Stephanie Peat DFH Real Estate - Sidney

Office 250-656-0131 | EMAIL info@stephaniepeat.ca |

It’s early in the evening and there’s a knock on the door. You answer and are greeted by an official-looking man who claims he needs to see your utility bill to confirm you’re getting your energy rebate.


Do you let him in?


While he may be legitimate, he may also be using deception to sell you something you don’t want. Here are some suggestions for finding out:


• Ask for a business card. Then, check if it has an address, phone number and website. If the salesperson refuses or just shows you his ID card (which anyone can fake), that’s a red flag.


• Ask for the name of his employer. Sometimes salespeople will say they “represent the phone company”. That doesn’t mean they actually work for it.

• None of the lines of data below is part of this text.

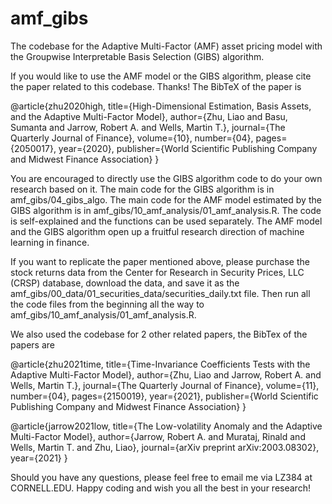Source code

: # amf_gibs
The codebase for the Adaptive Multi-Factor (AMF) asset pricing model with the Groupwise Interpretable Basis Selection (GIBS) algorithm.

If you would like to use the AMF model or the GIBS algorithm, please cite the paper related to this codebase. Thanks! The BibTeX of the paper is 

@article{zhu2020high,
  title={High-Dimensional Estimation, Basis Assets, and the Adaptive Multi-Factor Model},
  author={Zhu, Liao and Basu, Sumanta and Jarrow, Robert A. and Wells, Martin T.},
  journal={The Quarterly Journal of Finance},
  volume={10},
  number={04},
  pages={2050017},
  year={2020},
  publisher={World Scientific Publishing Company and Midwest Finance Association}
}

You are encouraged to directly use the GIBS algorithm code to do your own research based on it. The main code for the GIBS algorithm is in amf_gibs/04_gibs_algo. The main code for the AMF model estimated by the GIBS algorithm is in amf_gibs/10_amf_analysis/01_amf_analysis.R. The code is self-explained and the functions can be used separately. The AMF model and the GIBS algorithm open up a fruitful research direction of machine learning in finance.

If you want to replicate the paper mentioned above, please purchase the stock returns data from the Center for Research in Security Prices, LLC (CRSP) database, download the data, and save it as the amf_gibs/00_data/01_securities_data/securities_daily.txt file. Then run all the code files from the beginning all the way to amf_gibs/10_amf_analysis/01_amf_analysis.R.

We also used the codebase for 2 other related papers, the BibTex of the papers are

@article{zhu2021time,
  title={Time-Invariance Coefficients Tests with the Adaptive Multi-Factor Model},
  author={Zhu, Liao and Jarrow, Robert A. and Wells, Martin T.},
  journal={The Quarterly Journal of Finance},
  volume={11},
  number={04},
  pages={2150019},
  year={2021},
  publisher={World Scientific Publishing Company and Midwest Finance Association}
}

@article{jarrow2021low,
  title={The Low-volatility Anomaly and the Adaptive Multi-Factor Model},
  author={Jarrow, Robert A. and Murataj, Rinald and Wells, Martin T. and Zhu, Liao},
  journal={arXiv preprint arXiv:2003.08302},
  year={2021}
}

Should you have any questions, please feel free to email me via LZ384 at CORNELL.EDU. Happy coding and wish you all the best in your research!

• Ask if you can call his company to confirm details before buying. If he refuses, or says the office is closed, shut the door.


• Ask if you can consider the offer and call the office the next day to place your order.

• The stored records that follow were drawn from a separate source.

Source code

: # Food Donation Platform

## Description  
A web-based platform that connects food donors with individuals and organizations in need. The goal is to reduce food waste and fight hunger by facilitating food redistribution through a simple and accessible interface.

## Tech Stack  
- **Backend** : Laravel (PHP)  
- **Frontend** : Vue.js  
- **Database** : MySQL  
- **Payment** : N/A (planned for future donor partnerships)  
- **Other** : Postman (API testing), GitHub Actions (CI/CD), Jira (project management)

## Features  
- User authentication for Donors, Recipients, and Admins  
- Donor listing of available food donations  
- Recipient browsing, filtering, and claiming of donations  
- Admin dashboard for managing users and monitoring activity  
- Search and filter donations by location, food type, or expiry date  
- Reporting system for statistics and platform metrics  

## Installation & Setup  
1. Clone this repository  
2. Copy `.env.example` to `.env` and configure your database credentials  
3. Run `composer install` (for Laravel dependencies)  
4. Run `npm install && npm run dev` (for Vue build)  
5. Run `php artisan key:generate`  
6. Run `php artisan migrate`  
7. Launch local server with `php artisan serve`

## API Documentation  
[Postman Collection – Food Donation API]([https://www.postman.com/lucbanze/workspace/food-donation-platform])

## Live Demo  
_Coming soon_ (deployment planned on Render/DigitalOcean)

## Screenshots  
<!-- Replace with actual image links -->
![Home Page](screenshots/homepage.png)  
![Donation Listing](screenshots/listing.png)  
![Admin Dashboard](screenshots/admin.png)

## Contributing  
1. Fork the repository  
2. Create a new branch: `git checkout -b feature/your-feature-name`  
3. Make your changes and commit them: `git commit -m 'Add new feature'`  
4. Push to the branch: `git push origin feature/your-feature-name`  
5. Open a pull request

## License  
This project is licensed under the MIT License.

• If you’re really suspicious, ask him to come back later. Then, call the non-emergency police number. Police are aware of common scams in the area.


Most importantly, use your common sense. Door-to-door salespeople can be pretty persuasive, but if something doesn’t seem right to you, trust your gut. Say, “No thanks.”


Of course, if everything checks out with the salesperson, and the offer is a good one, consider taking advantage of it.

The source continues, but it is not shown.